**Try it:** Look through the material below. Copy each line that contains the string "begin".

**Data supplied:**
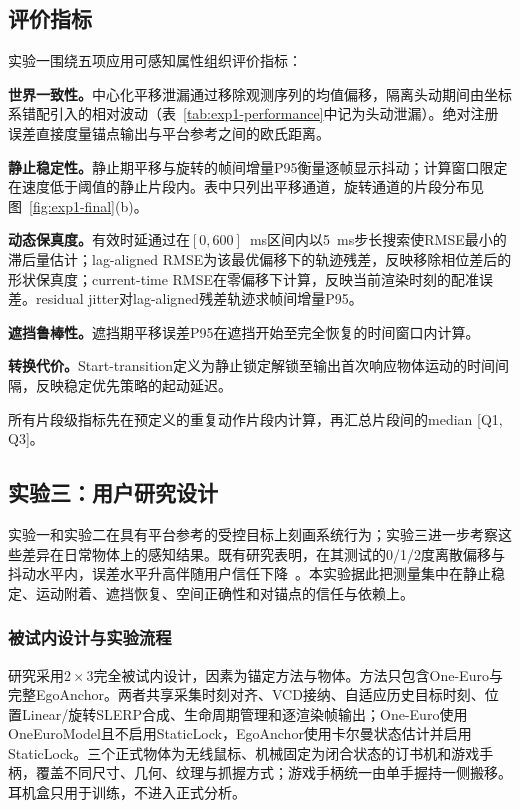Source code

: \documentclass[review]{vgtc}
\begin{document}
\subsection{评价指标}

实验一围绕五项应用可感知属性组织评价指标：

\textbf{世界一致性。}中心化平移泄漏通过移除观测序列的均值偏移，隔离头动期间由坐标系错配引入的相对波动（表~\ref{tab:exp1-performance}中记为头动泄漏）。绝对注册误差直接度量锚点输出与平台参考之间的欧氏距离。

\textbf{静止稳定性。}静止期平移与旋转的帧间增量P95衡量逐帧显示抖动；计算窗口限定在速度低于阈值的静止片段内。表中只列出平移通道，旋转通道的片段分布见图~\ref{fig:exp1-final}(b)。

\textbf{动态保真度。}有效时延通过在$[0, 600]$~ms区间内以5~ms步长搜索使RMSE最小的滞后量估计；lag-aligned RMSE为该最优偏移下的轨迹残差，反映移除相位差后的形状保真度；current-time RMSE在零偏移下计算，反映当前渲染时刻的配准误差。residual jitter对lag-aligned残差轨迹求帧间增量P95。

\textbf{遮挡鲁棒性。}遮挡期平移误差P95在遮挡开始至完全恢复的时间窗口内计算。

\textbf{转换代价。}Start-transition定义为静止锁定解锁至输出首次响应物体运动的时间间隔，反映稳定优先策略的起动延迟。

所有片段级指标先在预定义的重复动作片段内计算，再汇总片段间的median [Q1, Q3]。

\subsection{实验三：用户研究设计}\label{sec:exp3-design}

实验一和实验二在具有平台参考的受控目标上刻画系统行为；实验三进一步考察这些差异在日常物体上的感知结果。既有研究表明，在其测试的0/1/2度离散偏移与抖动水平内，误差水平升高伴随用户信任下降~\cite{gottsacker2024artrust}。本实验据此把测量集中在静止稳定、运动附着、遮挡恢复、空间正确性和对锚点的信任与依赖上。

\subsubsection{被试内设计与实验流程}

研究采用$2 \times 3$完全被试内设计，因素为锚定方法与物体。方法只包含One-Euro与完整EgoAnchor。两者共享采集时刻对齐、VCD接纳、自适应历史目标时刻、位置Linear/旋转SLERP合成、生命周期管理和逐渲染帧输出；One-Euro使用OneEuroModel且不启用StaticLock，EgoAnchor使用卡尔曼状态估计并启用StaticLock。三个正式物体为无线鼠标、机械固定为闭合状态的订书机和游戏手柄，覆盖不同尺寸、几何、纹理与抓握方式；游戏手柄统一由单手握持一侧搬移。耳机盒只用于训练，不进入正式分析。
\end{document}
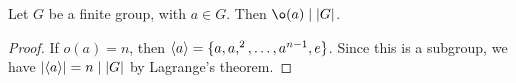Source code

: \begin{corollary}
    Let $G$ be a finite group, with $a \in G$. Then $\o(a) \mid \abs{G}$.
\end{corollary}

\begin{proof}
    If $o(a) = n$, then $\langle a\rangle = \{a,a,^{2},\ldots,a^{n-1},e\}$. Since this is a subgroup, we have $\left| \langle a\rangle \right| = n \mid \left| G \right|$ by Lagrange's theorem.
\end{proof}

**Task response:**
\begin{document}
: \begin{corollary}
\begin{proof}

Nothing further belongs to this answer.